──────── RECORDS TO PROCESS ────────

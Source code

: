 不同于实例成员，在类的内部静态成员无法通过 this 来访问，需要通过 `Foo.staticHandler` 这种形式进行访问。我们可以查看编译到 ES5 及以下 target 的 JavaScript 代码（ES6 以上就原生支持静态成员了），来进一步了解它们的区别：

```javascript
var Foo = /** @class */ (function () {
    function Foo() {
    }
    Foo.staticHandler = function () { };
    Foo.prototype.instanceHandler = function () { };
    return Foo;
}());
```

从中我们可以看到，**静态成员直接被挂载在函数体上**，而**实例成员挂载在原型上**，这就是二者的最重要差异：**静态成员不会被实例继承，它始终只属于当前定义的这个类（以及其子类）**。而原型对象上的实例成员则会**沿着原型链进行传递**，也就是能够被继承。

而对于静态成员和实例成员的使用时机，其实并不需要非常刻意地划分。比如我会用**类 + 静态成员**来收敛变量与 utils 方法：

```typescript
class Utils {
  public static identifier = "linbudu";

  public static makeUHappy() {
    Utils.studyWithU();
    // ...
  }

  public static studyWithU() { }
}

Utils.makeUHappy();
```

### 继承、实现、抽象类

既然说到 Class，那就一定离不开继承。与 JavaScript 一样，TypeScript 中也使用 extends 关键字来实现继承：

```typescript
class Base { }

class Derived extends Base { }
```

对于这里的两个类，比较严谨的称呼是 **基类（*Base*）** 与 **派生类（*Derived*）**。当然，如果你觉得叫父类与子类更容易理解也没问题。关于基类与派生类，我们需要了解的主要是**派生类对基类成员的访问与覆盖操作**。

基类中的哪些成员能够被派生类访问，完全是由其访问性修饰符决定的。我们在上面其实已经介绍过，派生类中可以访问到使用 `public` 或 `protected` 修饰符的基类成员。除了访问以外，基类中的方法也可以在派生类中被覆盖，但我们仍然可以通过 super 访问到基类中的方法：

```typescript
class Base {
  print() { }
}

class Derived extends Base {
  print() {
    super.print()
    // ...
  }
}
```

────────
──────── RECORDS TO PROCESS ────────

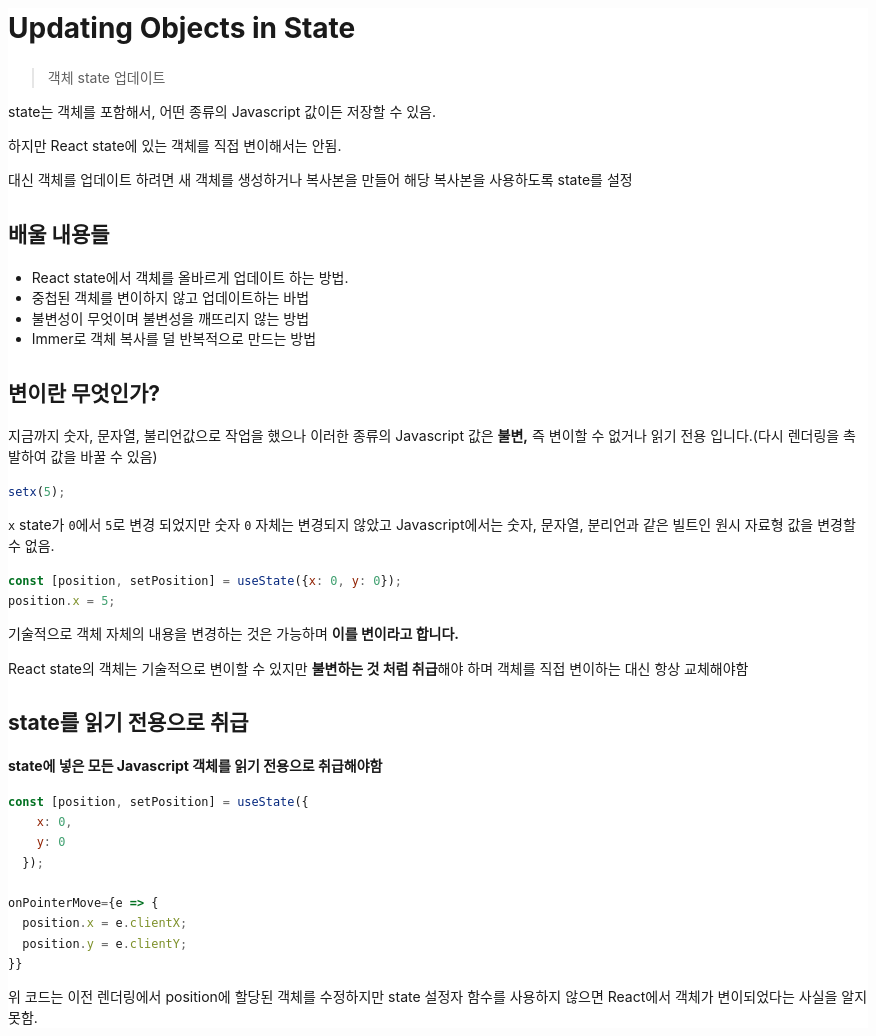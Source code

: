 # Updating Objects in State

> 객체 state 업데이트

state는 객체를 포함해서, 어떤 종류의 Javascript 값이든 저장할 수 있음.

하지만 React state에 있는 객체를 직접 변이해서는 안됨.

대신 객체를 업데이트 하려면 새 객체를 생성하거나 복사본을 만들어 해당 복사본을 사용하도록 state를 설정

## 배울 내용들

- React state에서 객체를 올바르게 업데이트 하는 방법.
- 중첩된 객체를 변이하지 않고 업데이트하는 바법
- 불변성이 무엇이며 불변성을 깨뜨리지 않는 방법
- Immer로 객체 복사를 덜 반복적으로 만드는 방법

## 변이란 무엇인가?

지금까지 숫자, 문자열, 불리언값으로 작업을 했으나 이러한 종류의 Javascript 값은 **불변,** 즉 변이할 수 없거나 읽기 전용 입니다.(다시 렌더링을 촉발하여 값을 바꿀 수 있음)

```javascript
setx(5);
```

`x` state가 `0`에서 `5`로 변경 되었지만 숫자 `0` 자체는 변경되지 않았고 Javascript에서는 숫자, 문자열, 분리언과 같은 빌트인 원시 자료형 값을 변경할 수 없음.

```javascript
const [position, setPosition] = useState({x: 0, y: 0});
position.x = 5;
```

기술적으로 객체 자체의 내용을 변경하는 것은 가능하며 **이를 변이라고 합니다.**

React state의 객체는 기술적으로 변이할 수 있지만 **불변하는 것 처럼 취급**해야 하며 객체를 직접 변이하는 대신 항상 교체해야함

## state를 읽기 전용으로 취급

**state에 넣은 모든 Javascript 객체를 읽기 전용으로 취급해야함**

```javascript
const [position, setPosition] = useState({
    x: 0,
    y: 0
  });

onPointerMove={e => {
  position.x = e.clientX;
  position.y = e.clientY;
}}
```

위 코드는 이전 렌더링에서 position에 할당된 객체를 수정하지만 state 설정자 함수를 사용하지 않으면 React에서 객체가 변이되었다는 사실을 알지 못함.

────────

In the records, which lines mention the word "useState"? Copy those lines.

SOLUTION TO THIS PROBLEM:
const [position, setPosition] = useState({x: 0, y: 0});
const [position, setPosition] = useState({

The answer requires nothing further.